# Description of the task
Lines below containing the word "images" should be copied out.

# Material for this task
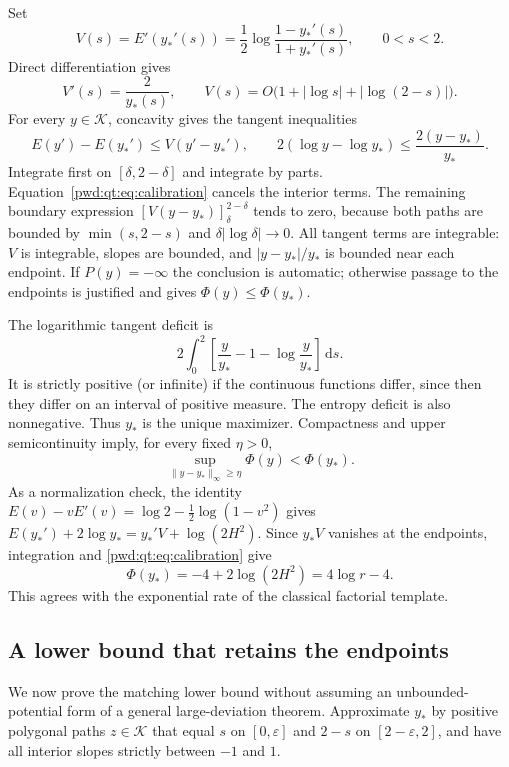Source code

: \documentclass[11pt,letterpaper]{article}
\numberwithin{equation}{section}
\theoremstyle{remark}\newtheorem{remark}[theorem]{Remark}
\newcommand{\K}{\mathcal K}\newcommand{\ee}{\mathrm e}\newcommand{\dd}{\,\mathrm d}
\begin{document}
Set
\[
 V(s)=E'(y_*'(s))=\frac12\log\frac{1-y_*'(s)}{1+y_*'(s)},\qquad0<s<2.
\]
Direct differentiation gives
\begin{equation}\label{pwd:qt:eq:calibration}
 V'(s)=\frac2{y_*(s)},\qquad
 V(s)=O\bigl(1+|\log s|+|\log(2-s)|\bigr).
\end{equation}
For every $y\in\K$, concavity gives the tangent inequalities
\[
 E(y')-E(y_*')\le V(y'-y_*'),\qquad
 2(\log y-\log y_*)\le\frac{2(y-y_*)}{y_*}.
\]
Integrate first on $[\delta,2-\delta]$ and integrate by parts. Equation~\eqref{pwd:qt:eq:calibration} cancels the interior terms. The remaining boundary expression
$[V(y-y_*)]_{\delta}^{2-\delta}$ tends to zero, because both paths are bounded by $\min(s,2-s)$ and $\delta|\log\delta|\to0$. All tangent terms are integrable: $V$ is integrable, slopes are bounded, and $|y-y_*|/y_*$ is bounded near each endpoint. If $P(y)=-\infty$ the conclusion is automatic; otherwise passage to the endpoints is justified and gives $\Phi(y)\le\Phi(y_*)$.

The logarithmic tangent deficit is
\[
 2\int_0^2\left[\frac{y}{y_*}-1-\log\frac{y}{y_*}\right]\dd s.
\]
It is strictly positive (or infinite) if the continuous functions differ, since then they differ on an interval of positive measure. The entropy deficit is also nonnegative. Thus $y_*$ is the unique maximizer. Compactness and upper semicontinuity imply, for every fixed $\eta>0$,
\begin{equation}\label{pwd:qt:eq:gap}
 \sup_{\|y-y_*\|_\infty\ge\eta}\Phi(y)<\Phi(y_*).
\end{equation}
As a normalization check, the identity
$E(v)-vE'(v)=\log2-\tfrac12\log(1-v^2)$ gives
$E(y_*')+2\log y_*=y_*'V+\log(2H^2)$. Since $y_*V$ vanishes at the endpoints, integration and \eqref{pwd:qt:eq:calibration} give
\begin{equation}\label{pwd:qt:eq:phi-value}
 \Phi(y_*)=-4+2\log(2H^2)=4\log r-4.
\end{equation}
This agrees with the exponential rate of the classical factorial template.

\subsection{A lower bound that retains the endpoints}
We now prove the matching lower bound without assuming an unbounded-potential form of a general large-deviation theorem. Approximate $y_*$ by positive polygonal paths $z\in\K$ that equal $s$ on $[0,\varepsilon]$ and $2-s$ on $[2-\varepsilon,2]$, and have all interior slopes strictly between $-1$ and $1$.
\end{document}
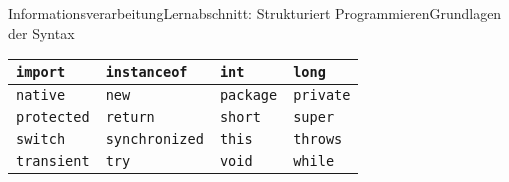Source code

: \documentclass[11pt,oneside,openany,headings=optiontotoc,11pt,numbers=noenddot]{article}
\begin{document}
\begin{worksheet}{Informationsverarbeitung}{Lernabschnitt: Strukturiert Programmieren}{Grundlagen der Syntax}
\begin{tabularx}{\textwidth}{|X|X|X|X|}
			\hline
			{\lstinline[style=JavaInputStyle]{import}} & {\lstinline[style=JavaInputStyle]{instanceof}} & {\lstinline[style=JavaInputStyle]{int}} & {\lstinline[style=JavaInputStyle]{long}}\\
			\hline
			{\lstinline[style=JavaInputStyle]{native}} & {\lstinline[style=JavaInputStyle]{new}} & {\lstinline[style=JavaInputStyle]{package}} & {\lstinline[style=JavaInputStyle]{private}}\\
			\hline
			{\lstinline[style=JavaInputStyle]{protected}} & {\lstinline[style=JavaInputStyle]{return}} & {\lstinline[style=JavaInputStyle]{short}} & {\lstinline[style=JavaInputStyle]{super}}\\
			\hline
			{\lstinline[style=JavaInputStyle]{switch}} & {\lstinline[style=JavaInputStyle]{synchronized}} & {\lstinline[style=JavaInputStyle]{this}} & {\lstinline[style=JavaInputStyle]{throws}}\\
			\hline
			{\lstinline[style=JavaInputStyle]{transient}} & {\lstinline[style=JavaInputStyle]{try}} & {\lstinline[style=JavaInputStyle]{void}} & {\lstinline[style=JavaInputStyle]{while}}\\
			\hline
		\end{tabularx}
		
		

\end{worksheet}
\end{document}
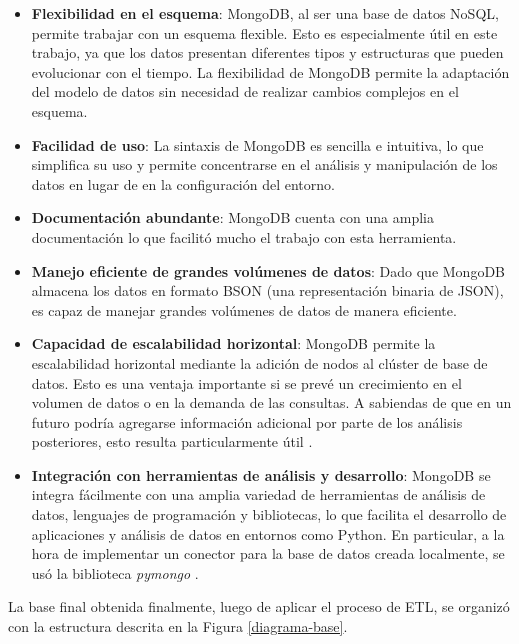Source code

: \documentclass[11pt,a4paper,twoside,openany]{tesis}
\begin{document}
\begin{itemize}
    \item \textbf{Flexibilidad en el esquema}: MongoDB, al ser una base de datos NoSQL, permite trabajar con un esquema flexible. Esto es especialmente útil en este trabajo, ya que los datos presentan diferentes tipos y estructuras que pueden evolucionar con el tiempo. La flexibilidad de MongoDB permite la adaptación del modelo de datos sin necesidad de realizar cambios complejos en el esquema.
    
    \item \textbf{Facilidad de uso}: La sintaxis de MongoDB es sencilla e intuitiva, lo que simplifica su uso y permite concentrarse en el análisis y manipulación de los datos en lugar de en la configuración del entorno.
    
    \item \textbf{Documentación abundante}: MongoDB cuenta con una amplia documentación lo que facilitó mucho el trabajo con esta herramienta. 
    
    \item \textbf{Manejo eficiente de grandes volúmenes de datos}: Dado que MongoDB almacena los datos en formato BSON (una representación binaria de JSON), es capaz de manejar grandes volúmenes de datos de manera eficiente.
    
    \item \textbf{Capacidad de escalabilidad horizontal}: MongoDB permite la escalabilidad horizontal mediante la adición de nodos al clúster de base de datos. Esto es una ventaja importante si se prevé un crecimiento en el volumen de datos o en la demanda de las consultas. A sabiendas de que en un futuro podría agregarse información adicional por parte de los análisis posteriores, esto resulta particularmente útil \cite{MongoDB-docs}.
    
    \item \textbf{Integración con herramientas de análisis y desarrollo}: MongoDB se integra fácilmente con una amplia variedad de herramientas de análisis de datos, lenguajes de programación y bibliotecas, lo que facilita el desarrollo de aplicaciones y análisis de datos en entornos como Python. En particular, a la hora de implementar un conector para la base de datos creada localmente, se usó la biblioteca \emph{pymongo} \cite{pymongo}.
\end{itemize}

La base final obtenida finalmente, luego de aplicar el proceso de  ETL, se organizó con la estructura descrita en la Figura \ref{diagrama-base}.
\end{document}
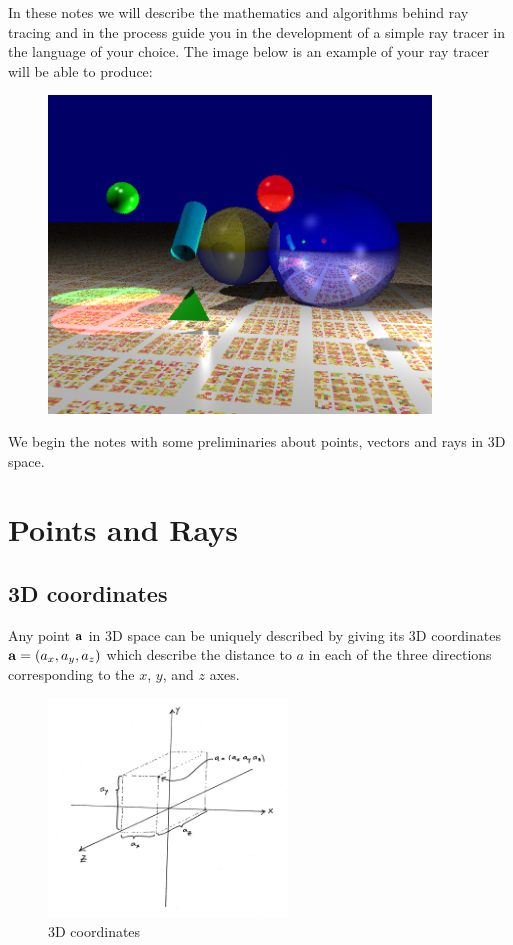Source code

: \documentclass{book}
\newcommand{\vect}[1]{{\bf{ #1}}}
\begin{document}
In these notes we will describe the mathematics and algorithms behind ray tracing and in the process guide you in the development of a simple
ray tracer in the language of your choice. The image below is an example of your ray tracer will be able to produce:
\begin{figure}[h]
\centering
\includegraphics[width=4in]{images/cover.png}
\end{figure}

We begin the notes with some preliminaries about points, vectors and rays in 3D space.

\chapter{Points and Rays \label{chap:prelim}}

\section{3D coordinates}
Any point $\vect{a}$ in 3D space can be uniquely described by giving its 3D coordinates $\vect{a}=(a_x, a_y, a_z)$
which describe the distance to $a$ in each of the three directions corresponding to the $x$, $y$, and $z$ axes.

\begin{figure}[h]
\centering
\includegraphics[width=2.5in]{images/point3D.jpg}
\caption{3D coordinates}
\end{figure}
\end{document}
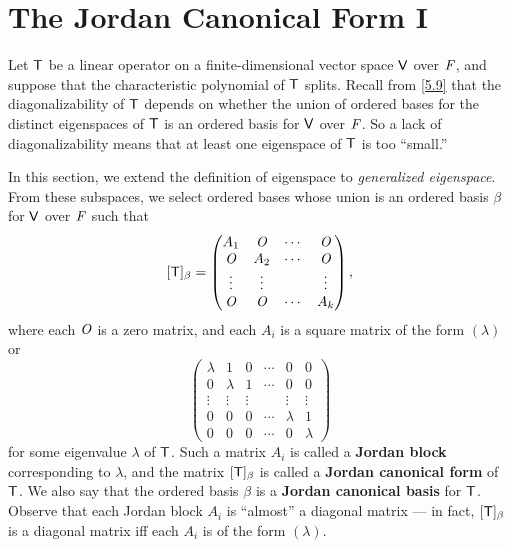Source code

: \section{The Jordan Canonical Form I}\label{sec:7.1}

\begin{defn}\label{7.1.1}
  Let \(\mathsf{T}\) be a linear operator on a finite-dimensional vector space \(\mathsf{V}\) over \(\mathit{F}\), and suppose that the characteristic polynomial of \(\mathsf{T}\) splits.
  Recall from \cref{5.9} that the diagonalizability of \(\mathsf{T}\) depends on whether the union of ordered bases for the distinct eigenspaces of \(\mathsf{T}\) is an ordered basis for \(\mathsf{V}\) over \(\mathit{F}\).
  So a lack of diagonalizability means that at least one eigenspace of \(\mathsf{T}\) is too ``small.''

  In this section, we extend the definition of eigenspace to \emph{generalized eigenspace}.
  From these subspaces, we select ordered bases whose union is an ordered basis \(\beta\) for \(\mathsf{V}\) over \(\mathit{F}\) such that
  \[
    [\mathsf{T}]_{\beta} = \begin{pmatrix}
      A_1    & \mathit{O}    & \cdots & \mathit{O}    \\
      \mathit{O}    & A_2    & \cdots & \mathit{O}    \\
      \vdots & \vdots &        & \vdots \\
      \mathit{O}    & \mathit{O}    & \cdots & A_k
    \end{pmatrix},
  \]
  where each \(\mathit{O}\) is a zero matrix, and each \(A_i\) is a square matrix of the form \((\lambda)\) or
  \[
    \begin{pmatrix}
      \lambda & 1       & 0      & \cdots & 0       & 0       \\
      0       & \lambda & 1      & \cdots & 0       & 0       \\
      \vdots  & \vdots  & \vdots &        & \vdots  & \vdots  \\
      0       & 0       & 0      & \cdots & \lambda & 1       \\
      0       & 0       & 0      & \cdots & 0       & \lambda
    \end{pmatrix}
  \]
  for some eigenvalue \(\lambda\) of \(\mathsf{T}\).
  Such a matrix \(A_i\) is called a \textbf{Jordan block} corresponding to \(\lambda\), and the matrix \([\mathsf{T}]_{\beta}\) is called a \textbf{Jordan canonical form} of \(\mathsf{T}\).
  We also say that the ordered basis \(\beta\) is a \textbf{Jordan canonical basis} for \(\mathsf{T}\).
  Observe that each Jordan block \(A_i\) is ``almost'' a diagonal matrix
  ---
  in fact, \([\mathsf{T}]_{\beta}\) is a diagonal matrix iff each \(A_i\) is of the form \((\lambda)\).
\end{defn}

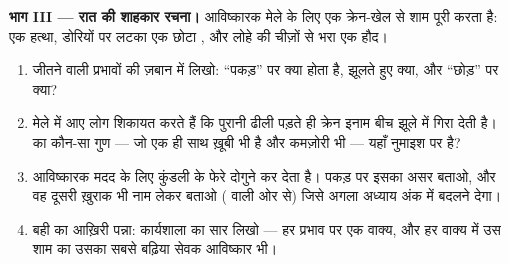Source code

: \begin{problem}[{सप्ताहांत समस्या --- एक बैटरी, तीन प्रभाव, पाँच
आविष्कार; आविष्कारक की कार्यशाला में एक
शाम}]
\medskip\noindent\textbf{भाग III --- रात की शाहकार रचना।}
आविष्कारक मेले के लिए एक क्रेन-खेल से शाम पूरी करता है: एक हत्था,
डोरियों पर लटका एक छोटा , और लोहे की चीज़ों से भरा एक
हौद।
\begin{enumerate}[resume]
  \item जीतने वाली  प्रभावों की ज़बान में लिखो: ``पकड़'' पर क्या
        होता है, झूलते हुए क्या, और ``छोड़'' पर क्या?
  \item मेले में आए लोग शिकायत करते हैं कि पुरानी  ढीली पड़ते ही
        क्रेन इनाम बीच झूले में गिरा देती है।  का कौन-सा
        गुण --- जो एक ही साथ ख़ूबी भी है और कमज़ोरी भी --- यहाँ
        नुमाइश पर है?
  \item आविष्कारक मदद के लिए कुंडली के फेरे दोगुने कर देता है। पकड़ पर
        इसका असर बताओ, और वह दूसरी ख़ुराक भी नाम लेकर बताओ (
        वाली ओर से) जिसे अगला अध्याय अंक में बदलने देगा।
  \item बही का आख़िरी पन्ना: कार्यशाला का सार लिखो --- हर प्रभाव पर
        एक वाक्य, और हर वाक्य में उस शाम का उसका सबसे बढ़िया सेवक
        आविष्कार भी।
\end{enumerate}
\end{problem}
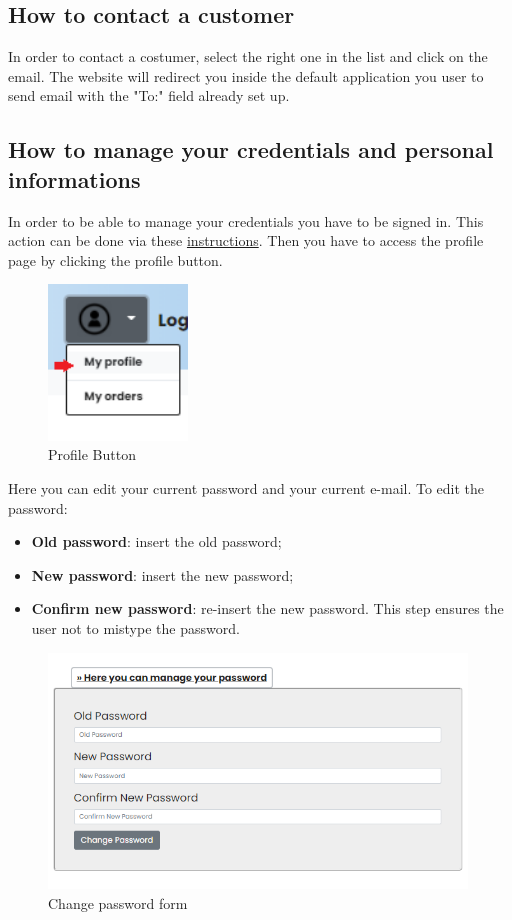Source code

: \subsection{How to contact a customer}\label{_contactCustomer}
In order to contact a costumer, select the right one in the list and click on the email. The website will redirect you inside the default application you user to send email with the "To:" field already set up.

\subsection{How to manage your credentials and personal informations} \label{_credentials}
In order to be able to manage your credentials you have to be signed in. This action can be done via these \hyperref[_signin]{instructions}.
Then you have to access the profile page by clicking the profile button.
\begin{figure}[H]
    \centering
    \includegraphics[width=10em]{res/images/cliente/profileaccount.png}
    \caption{Profile Button}
\end{figure}

Here you can edit your current password and your current e-mail.
To edit the password:
\begin{itemize} 
    \item \textbf{Old password}: insert the old password;
    \item \textbf{New password}: insert the new password; 
    \item \textbf{Confirm new password}: re-insert the new password. This step ensures the user not to  mistype the password.
\end{itemize}

\begin{figure}[H]
    \centering
    \includegraphics[width=30em]{res/images/cliente/credentialpwd.png}
    \caption{Change password form}
\end{figure}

# Answer for the task
\includegraphics[width=4in]{images/cover.png}
\includegraphics[width=2.5in]{images/point3D.jpg}
    \includegraphics[width=10em]{res/images/cliente/profileaccount.png}
    \includegraphics[width=30em]{res/images/cliente/credentialpwd.png}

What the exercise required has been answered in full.